→ **MATERIAL SUPPLIED**:
= Beginning of Section =
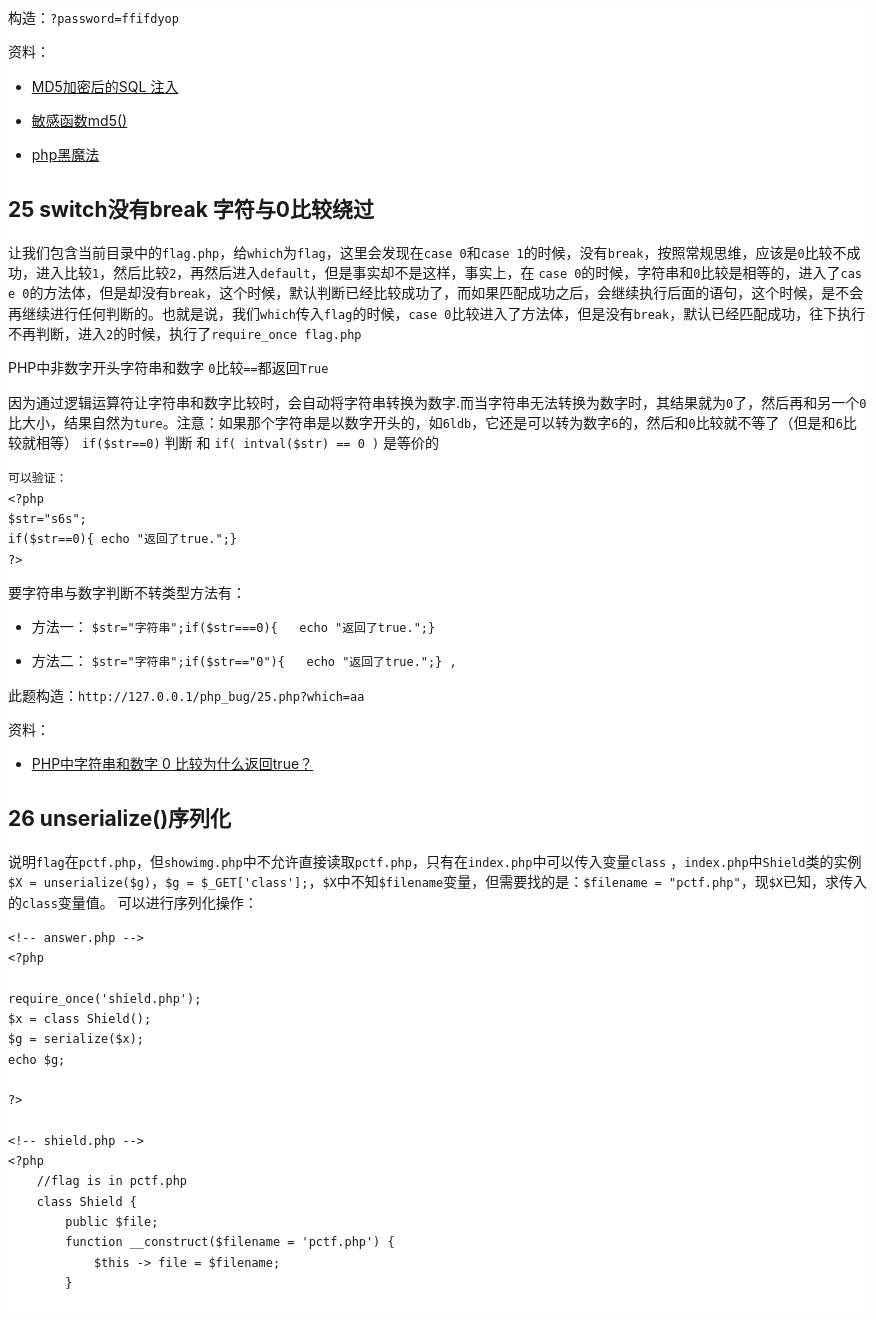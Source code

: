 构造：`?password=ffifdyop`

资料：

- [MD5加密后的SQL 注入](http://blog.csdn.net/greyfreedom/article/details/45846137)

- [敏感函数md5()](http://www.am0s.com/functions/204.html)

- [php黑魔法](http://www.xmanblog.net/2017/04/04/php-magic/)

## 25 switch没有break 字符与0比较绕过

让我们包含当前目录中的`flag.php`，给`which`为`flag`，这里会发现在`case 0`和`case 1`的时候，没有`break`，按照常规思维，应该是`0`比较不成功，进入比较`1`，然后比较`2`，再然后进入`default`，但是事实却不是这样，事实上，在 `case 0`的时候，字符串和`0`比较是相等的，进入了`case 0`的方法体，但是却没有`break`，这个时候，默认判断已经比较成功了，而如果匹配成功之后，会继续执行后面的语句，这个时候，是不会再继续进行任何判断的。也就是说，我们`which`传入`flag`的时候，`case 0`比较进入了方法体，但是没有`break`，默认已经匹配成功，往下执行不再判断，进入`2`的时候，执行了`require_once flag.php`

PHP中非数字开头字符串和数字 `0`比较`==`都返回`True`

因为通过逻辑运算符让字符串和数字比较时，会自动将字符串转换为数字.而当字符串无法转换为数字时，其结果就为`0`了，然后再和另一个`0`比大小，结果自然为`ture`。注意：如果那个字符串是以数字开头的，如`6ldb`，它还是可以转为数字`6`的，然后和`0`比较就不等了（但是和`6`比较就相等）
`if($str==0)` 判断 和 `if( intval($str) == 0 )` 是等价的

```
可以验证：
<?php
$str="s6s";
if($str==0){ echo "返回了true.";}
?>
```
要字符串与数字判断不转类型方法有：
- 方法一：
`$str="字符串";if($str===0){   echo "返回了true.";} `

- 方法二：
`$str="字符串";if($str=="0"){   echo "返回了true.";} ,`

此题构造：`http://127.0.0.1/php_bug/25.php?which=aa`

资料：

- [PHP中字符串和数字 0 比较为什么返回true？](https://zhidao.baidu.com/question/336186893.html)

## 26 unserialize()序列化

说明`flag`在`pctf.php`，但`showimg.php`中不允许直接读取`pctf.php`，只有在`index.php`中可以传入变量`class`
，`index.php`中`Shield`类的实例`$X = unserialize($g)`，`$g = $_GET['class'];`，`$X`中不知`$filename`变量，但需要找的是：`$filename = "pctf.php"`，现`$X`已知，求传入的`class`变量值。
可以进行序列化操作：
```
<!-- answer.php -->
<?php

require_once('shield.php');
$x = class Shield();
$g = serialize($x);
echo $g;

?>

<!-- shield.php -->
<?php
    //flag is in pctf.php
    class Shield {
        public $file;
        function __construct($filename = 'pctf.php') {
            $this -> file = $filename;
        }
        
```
= End of Section =
= Beginning of Section =
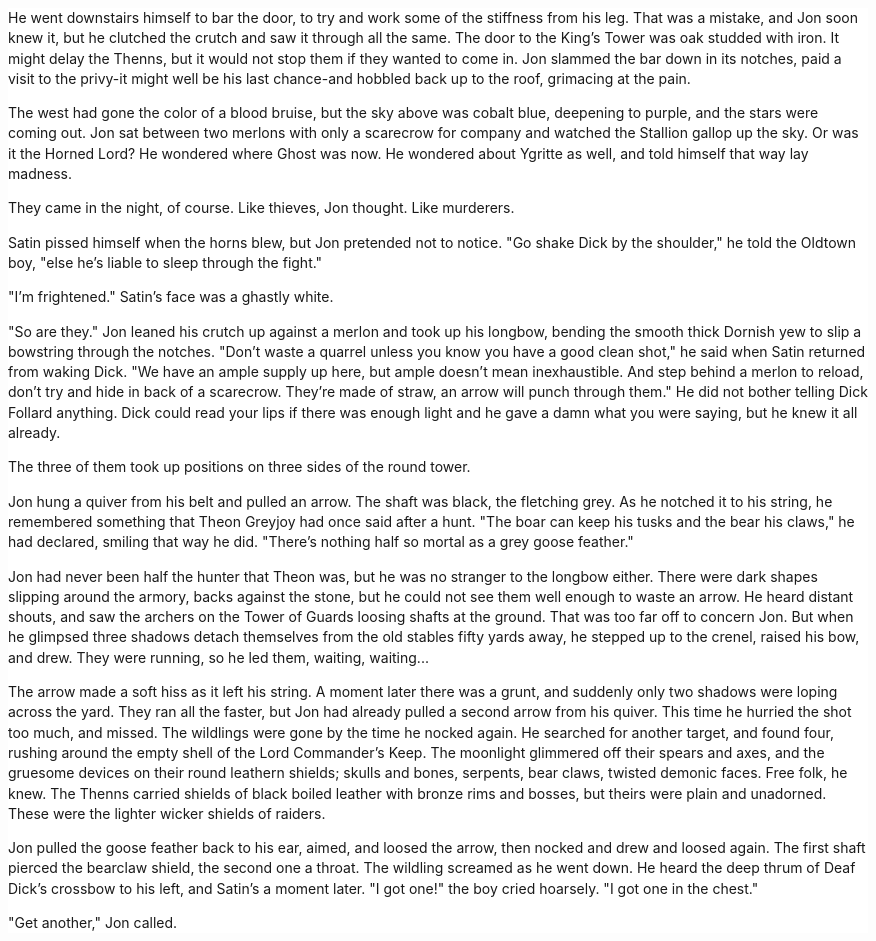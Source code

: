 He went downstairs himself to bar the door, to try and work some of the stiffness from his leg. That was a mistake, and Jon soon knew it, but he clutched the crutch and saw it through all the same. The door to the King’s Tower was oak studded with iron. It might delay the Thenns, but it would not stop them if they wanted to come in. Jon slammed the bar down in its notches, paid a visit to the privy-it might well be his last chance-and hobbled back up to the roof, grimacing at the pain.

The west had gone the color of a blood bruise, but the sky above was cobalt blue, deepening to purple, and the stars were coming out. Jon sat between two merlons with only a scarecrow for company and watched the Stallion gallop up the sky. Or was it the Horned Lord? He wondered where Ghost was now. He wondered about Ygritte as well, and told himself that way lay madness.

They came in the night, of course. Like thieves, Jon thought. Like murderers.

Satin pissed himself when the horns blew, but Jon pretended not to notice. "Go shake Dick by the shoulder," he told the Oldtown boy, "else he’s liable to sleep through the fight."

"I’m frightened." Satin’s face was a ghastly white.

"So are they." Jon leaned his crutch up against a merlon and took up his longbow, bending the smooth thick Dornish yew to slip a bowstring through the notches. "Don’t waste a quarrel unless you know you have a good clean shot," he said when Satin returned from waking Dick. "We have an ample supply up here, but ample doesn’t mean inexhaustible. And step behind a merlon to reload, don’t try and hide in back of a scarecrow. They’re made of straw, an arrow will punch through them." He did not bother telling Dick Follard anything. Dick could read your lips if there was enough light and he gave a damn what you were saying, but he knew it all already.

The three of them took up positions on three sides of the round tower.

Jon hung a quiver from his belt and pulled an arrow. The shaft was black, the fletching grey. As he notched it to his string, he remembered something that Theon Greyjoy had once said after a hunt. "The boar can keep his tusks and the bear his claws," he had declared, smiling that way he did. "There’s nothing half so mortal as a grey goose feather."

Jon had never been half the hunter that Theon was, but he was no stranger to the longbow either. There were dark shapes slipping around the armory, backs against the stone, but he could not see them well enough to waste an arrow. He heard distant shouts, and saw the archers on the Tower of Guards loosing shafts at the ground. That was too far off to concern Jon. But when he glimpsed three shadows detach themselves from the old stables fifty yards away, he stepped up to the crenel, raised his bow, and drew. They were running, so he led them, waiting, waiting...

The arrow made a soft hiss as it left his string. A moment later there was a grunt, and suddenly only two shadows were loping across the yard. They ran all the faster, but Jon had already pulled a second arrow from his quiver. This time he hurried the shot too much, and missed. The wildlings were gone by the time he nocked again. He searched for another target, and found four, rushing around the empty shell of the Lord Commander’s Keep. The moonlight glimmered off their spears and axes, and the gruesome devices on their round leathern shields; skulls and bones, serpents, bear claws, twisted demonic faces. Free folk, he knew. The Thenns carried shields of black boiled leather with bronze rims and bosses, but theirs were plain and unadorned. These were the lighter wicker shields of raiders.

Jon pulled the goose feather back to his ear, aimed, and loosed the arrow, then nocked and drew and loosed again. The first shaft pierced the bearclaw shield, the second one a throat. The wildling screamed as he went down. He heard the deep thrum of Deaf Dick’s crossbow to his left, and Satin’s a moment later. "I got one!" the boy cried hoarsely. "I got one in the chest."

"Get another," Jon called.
= End of Section =
= Beginning of Section =
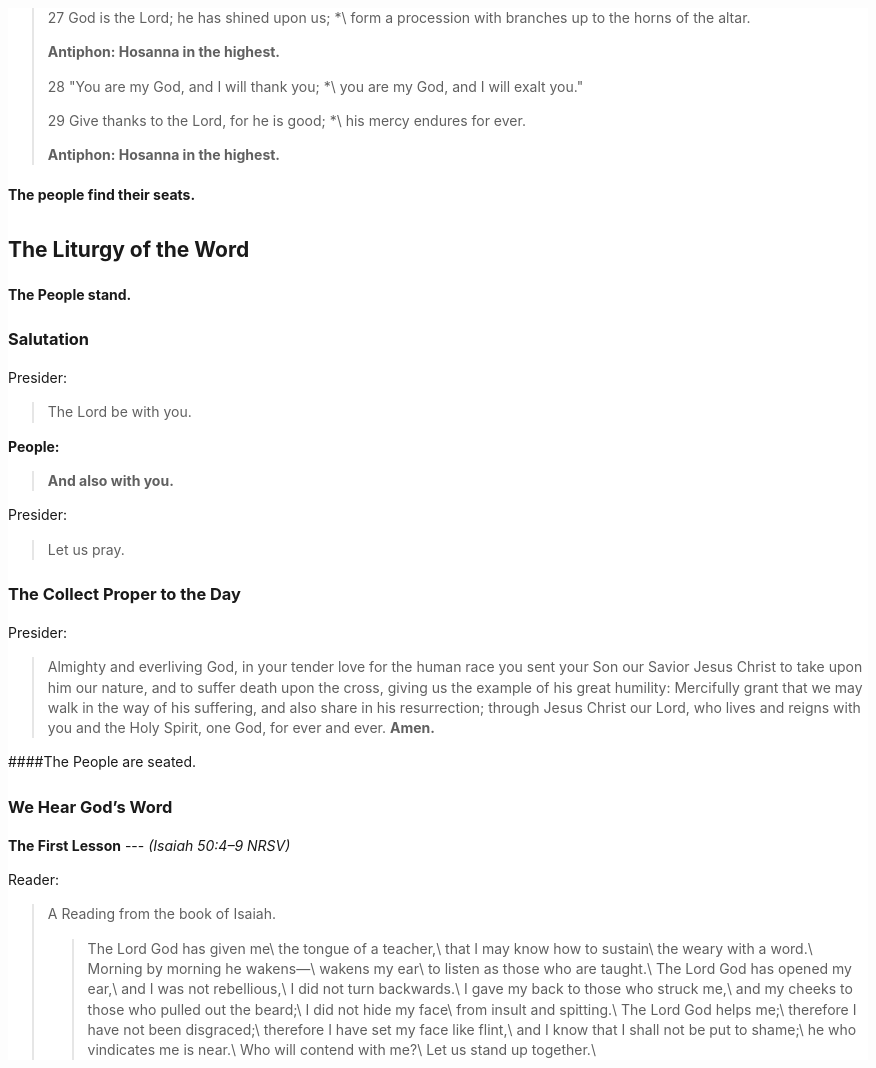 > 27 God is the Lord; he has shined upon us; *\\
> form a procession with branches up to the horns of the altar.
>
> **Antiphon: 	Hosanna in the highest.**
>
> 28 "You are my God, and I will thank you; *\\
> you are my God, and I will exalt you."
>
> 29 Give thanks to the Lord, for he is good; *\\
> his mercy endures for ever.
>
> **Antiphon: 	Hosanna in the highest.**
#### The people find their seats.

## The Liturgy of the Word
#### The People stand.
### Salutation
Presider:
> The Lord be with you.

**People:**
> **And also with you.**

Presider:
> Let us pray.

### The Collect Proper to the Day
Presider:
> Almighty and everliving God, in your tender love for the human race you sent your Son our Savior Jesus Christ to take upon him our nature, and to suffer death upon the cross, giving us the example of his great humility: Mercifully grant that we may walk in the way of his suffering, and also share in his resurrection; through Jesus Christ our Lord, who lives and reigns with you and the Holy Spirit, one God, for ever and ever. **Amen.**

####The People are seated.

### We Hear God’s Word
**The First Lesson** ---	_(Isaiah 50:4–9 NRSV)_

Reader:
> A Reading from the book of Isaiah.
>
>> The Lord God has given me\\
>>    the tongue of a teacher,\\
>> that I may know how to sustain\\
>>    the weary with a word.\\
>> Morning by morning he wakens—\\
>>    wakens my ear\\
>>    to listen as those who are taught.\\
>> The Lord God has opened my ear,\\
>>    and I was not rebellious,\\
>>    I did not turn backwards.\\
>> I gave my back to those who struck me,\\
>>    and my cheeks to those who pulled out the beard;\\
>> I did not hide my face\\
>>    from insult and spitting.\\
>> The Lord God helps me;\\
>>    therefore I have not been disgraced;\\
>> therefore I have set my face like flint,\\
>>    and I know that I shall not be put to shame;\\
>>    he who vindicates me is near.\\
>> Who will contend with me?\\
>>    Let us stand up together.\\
= End of Section =
→ **PROMPT**:
Restate word for word the lines of the data above that begin at the line with "upon us; *\\" and end at the line with "stand up together.\\", keeping both ends and dropping every picture.

→ **TASK OUTPUT**:
 > 27 God is the Lord; he has shined upon us; *\\
> form a procession with branches up to the horns of the altar.
>
> **Antiphon: 	Hosanna in the highest.**
>
> 28 "You are my God, and I will thank you; *\\
> you are my God, and I will exalt you."
>
> 29 Give thanks to the Lord, for he is good; *\\
> his mercy endures for ever.
>
> **Antiphon: 	Hosanna in the highest.**
#### The people find their seats.

## The Liturgy of the Word
#### The People stand.
### Salutation
Presider:
> The Lord be with you.

**People:**
> **And also with you.**

Presider:
> Let us pray.

### The Collect Proper to the Day
Presider:
> Almighty and everliving God, in your tender love for the human race you sent your Son our Savior Jesus Christ to take upon him our nature, and to suffer death upon the cross, giving us the example of his great humility: Mercifully grant that we may walk in the way of his suffering, and also share in his resurrection; through Jesus Christ our Lord, who lives and reigns with you and the Holy Spirit, one God, for ever and ever. **Amen.**

####The People are seated.

### We Hear God’s Word
**The First Lesson** ---	_(Isaiah 50:4–9 NRSV)_

Reader:
> A Reading from the book of Isaiah.
>
>> The Lord God has given me\\
>>    the tongue of a teacher,\\
>> that I may know how to sustain\\
>>    the weary with a word.\\
>> Morning by morning he wakens—\\
>>    wakens my ear\\
>>    to listen as those who are taught.\\
>> The Lord God has opened my ear,\\
>>    and I was not rebellious,\\
>>    I did not turn backwards.\\
>> I gave my back to those who struck me,\\
>>    and my cheeks to those who pulled out the beard;\\
>> I did not hide my face\\
>>    from insult and spitting.\\
>> The Lord God helps me;\\
>>    therefore I have not been disgraced;\\
>> therefore I have set my face like flint,\\
>>    and I know that I shall not be put to shame;\\
>>    he who vindicates me is near.\\
>> Who will contend with me?\\
>>    Let us stand up together.\\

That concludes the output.